- [The problem]
Make a word-for-word copy of the entries below from their first line through the line with "## Conclusion", and add nothing.

(Saved entries)
^^^^^^^^

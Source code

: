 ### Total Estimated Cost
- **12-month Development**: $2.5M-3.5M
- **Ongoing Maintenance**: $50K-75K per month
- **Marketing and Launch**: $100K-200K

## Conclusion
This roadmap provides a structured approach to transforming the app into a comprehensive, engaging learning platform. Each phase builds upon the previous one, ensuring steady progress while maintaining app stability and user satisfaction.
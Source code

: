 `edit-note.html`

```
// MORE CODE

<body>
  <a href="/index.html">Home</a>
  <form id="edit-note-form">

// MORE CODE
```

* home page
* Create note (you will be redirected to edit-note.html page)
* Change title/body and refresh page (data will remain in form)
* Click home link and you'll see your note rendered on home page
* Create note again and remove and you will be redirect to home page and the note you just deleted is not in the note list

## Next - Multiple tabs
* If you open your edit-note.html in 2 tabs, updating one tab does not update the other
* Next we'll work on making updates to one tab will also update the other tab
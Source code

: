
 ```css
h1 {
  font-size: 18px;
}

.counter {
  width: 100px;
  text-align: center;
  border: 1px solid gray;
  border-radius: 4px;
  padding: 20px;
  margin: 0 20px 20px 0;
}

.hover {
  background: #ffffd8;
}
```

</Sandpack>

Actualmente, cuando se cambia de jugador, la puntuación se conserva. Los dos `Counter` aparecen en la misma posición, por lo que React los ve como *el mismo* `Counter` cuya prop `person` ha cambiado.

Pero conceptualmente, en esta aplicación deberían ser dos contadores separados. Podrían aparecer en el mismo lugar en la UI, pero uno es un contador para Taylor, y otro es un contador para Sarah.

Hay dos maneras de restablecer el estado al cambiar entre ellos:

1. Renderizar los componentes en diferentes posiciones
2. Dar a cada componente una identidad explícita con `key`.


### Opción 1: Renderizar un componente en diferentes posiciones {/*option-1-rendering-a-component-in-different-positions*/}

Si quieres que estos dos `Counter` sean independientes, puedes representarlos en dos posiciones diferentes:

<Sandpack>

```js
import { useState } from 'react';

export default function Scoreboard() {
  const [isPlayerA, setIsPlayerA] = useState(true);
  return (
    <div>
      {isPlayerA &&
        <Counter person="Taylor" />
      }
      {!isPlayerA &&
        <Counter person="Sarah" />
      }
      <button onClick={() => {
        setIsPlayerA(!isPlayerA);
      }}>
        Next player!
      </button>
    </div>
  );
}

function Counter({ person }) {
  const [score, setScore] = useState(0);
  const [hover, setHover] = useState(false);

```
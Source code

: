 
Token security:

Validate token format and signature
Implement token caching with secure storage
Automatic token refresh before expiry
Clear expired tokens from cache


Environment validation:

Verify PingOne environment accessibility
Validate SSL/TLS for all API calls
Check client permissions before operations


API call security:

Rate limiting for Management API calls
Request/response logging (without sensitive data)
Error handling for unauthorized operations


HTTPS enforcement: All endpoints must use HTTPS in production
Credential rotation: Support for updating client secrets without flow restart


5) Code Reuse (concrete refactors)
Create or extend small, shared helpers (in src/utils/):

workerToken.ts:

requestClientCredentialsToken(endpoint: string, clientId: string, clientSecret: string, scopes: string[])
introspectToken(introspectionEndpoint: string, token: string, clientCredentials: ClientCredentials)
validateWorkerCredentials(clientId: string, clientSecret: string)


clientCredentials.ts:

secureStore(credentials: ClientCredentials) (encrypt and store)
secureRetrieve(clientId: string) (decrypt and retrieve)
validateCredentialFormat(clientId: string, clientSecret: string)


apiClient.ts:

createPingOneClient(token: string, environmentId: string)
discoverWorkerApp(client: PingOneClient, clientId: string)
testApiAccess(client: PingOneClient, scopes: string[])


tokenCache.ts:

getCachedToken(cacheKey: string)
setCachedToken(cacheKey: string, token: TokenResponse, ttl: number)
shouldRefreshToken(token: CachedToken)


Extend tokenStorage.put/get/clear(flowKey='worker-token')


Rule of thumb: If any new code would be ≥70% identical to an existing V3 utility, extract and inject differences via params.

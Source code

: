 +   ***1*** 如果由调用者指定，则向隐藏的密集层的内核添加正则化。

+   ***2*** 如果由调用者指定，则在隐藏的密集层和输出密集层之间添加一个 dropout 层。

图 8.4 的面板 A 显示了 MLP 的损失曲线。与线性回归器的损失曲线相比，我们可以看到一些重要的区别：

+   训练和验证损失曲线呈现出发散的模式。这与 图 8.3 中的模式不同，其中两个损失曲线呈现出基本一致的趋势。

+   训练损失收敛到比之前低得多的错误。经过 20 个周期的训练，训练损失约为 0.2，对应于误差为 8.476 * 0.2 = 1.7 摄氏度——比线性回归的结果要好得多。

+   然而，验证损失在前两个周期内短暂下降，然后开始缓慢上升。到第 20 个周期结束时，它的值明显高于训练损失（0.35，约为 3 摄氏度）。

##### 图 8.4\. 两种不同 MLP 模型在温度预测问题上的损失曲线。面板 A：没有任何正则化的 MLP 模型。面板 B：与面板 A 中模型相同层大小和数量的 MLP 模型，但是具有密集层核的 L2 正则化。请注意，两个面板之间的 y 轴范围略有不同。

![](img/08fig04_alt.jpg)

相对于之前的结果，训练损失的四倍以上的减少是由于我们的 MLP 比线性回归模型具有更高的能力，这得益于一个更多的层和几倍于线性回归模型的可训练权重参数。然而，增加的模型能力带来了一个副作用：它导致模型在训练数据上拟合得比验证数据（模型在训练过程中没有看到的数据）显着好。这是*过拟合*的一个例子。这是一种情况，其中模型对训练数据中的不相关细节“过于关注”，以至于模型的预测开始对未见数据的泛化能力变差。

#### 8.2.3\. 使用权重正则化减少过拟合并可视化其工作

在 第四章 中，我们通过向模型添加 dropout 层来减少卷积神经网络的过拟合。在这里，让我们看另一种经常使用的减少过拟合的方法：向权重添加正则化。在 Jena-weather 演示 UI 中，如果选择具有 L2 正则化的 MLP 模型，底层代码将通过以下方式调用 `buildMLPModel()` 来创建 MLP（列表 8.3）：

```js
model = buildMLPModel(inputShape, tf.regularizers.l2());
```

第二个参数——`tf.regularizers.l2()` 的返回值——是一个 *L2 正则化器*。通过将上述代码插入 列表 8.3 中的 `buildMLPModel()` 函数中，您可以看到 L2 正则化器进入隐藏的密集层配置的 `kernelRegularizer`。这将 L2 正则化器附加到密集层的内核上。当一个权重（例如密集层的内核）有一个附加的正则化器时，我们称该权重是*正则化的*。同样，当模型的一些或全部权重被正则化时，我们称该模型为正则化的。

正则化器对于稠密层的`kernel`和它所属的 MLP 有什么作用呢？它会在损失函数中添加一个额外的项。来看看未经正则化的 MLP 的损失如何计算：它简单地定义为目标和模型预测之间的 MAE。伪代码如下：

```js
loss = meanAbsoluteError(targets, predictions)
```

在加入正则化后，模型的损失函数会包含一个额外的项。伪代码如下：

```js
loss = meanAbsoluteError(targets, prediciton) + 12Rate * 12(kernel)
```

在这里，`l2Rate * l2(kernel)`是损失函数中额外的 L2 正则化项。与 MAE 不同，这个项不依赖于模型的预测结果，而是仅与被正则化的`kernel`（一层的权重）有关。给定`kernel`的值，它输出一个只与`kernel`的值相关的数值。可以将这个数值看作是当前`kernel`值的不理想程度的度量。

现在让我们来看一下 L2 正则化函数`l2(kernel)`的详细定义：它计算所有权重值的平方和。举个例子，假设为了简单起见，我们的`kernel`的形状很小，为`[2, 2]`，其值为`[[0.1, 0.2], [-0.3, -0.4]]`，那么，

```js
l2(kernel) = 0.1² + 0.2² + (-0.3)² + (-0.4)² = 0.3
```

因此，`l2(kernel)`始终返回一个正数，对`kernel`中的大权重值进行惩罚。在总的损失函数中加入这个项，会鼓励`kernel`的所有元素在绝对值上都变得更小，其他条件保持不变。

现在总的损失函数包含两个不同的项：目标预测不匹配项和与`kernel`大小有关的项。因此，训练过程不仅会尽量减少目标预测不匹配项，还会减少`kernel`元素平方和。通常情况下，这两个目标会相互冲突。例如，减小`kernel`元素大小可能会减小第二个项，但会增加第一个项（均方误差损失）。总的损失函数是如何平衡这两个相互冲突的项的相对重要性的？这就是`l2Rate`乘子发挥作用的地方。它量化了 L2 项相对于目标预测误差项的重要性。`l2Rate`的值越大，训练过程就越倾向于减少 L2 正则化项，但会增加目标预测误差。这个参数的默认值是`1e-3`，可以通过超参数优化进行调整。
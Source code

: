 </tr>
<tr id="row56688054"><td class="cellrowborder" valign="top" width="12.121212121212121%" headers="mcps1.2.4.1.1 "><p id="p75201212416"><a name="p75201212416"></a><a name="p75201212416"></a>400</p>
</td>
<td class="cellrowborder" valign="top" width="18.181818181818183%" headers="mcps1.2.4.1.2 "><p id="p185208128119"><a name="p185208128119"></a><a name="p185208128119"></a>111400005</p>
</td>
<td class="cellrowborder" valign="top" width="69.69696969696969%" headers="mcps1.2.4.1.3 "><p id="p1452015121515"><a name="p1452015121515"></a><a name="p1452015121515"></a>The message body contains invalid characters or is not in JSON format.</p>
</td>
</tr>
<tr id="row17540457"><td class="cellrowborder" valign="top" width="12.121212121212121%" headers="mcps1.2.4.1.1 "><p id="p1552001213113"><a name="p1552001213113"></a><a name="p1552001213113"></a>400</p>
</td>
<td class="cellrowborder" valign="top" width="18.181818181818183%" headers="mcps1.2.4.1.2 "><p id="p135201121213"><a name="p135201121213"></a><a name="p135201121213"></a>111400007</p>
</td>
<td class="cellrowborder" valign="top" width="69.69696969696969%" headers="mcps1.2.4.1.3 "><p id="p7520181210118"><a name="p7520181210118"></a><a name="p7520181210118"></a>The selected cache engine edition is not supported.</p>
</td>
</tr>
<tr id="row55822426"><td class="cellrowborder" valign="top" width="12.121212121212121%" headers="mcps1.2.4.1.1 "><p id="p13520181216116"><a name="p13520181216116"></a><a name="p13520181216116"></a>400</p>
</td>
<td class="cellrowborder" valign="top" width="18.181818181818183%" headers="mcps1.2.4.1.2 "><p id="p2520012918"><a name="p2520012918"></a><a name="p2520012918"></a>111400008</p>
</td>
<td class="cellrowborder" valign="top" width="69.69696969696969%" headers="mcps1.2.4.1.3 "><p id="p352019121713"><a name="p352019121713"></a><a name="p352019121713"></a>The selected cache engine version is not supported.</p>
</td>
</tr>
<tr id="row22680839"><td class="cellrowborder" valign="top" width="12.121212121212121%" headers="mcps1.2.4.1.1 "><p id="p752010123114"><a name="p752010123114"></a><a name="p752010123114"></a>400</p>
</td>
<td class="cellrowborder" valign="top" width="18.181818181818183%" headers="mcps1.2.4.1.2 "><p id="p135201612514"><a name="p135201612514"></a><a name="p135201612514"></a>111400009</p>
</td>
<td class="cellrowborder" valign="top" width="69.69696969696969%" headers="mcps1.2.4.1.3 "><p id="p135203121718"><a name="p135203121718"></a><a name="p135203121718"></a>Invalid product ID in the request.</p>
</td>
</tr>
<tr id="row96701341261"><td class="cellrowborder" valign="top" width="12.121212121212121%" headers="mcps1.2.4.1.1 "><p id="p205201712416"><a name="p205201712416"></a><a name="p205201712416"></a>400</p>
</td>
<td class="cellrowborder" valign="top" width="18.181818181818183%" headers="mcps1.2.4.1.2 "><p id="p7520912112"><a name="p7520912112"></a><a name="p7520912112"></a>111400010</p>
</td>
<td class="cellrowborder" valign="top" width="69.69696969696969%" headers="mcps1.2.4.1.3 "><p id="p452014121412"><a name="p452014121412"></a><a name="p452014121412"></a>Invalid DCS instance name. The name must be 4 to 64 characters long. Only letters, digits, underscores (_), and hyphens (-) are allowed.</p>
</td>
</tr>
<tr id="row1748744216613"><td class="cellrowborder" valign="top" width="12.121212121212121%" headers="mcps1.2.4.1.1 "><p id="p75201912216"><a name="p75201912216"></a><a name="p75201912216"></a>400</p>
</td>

^^^^^^^^

- [Response to the task]
Source code

: ### Total Estimated Cost
- **12-month Development**: $2.5M-3.5M
- **Ongoing Maintenance**: $50K-75K per month
- **Marketing and Launch**: $100K-200K

## Conclusion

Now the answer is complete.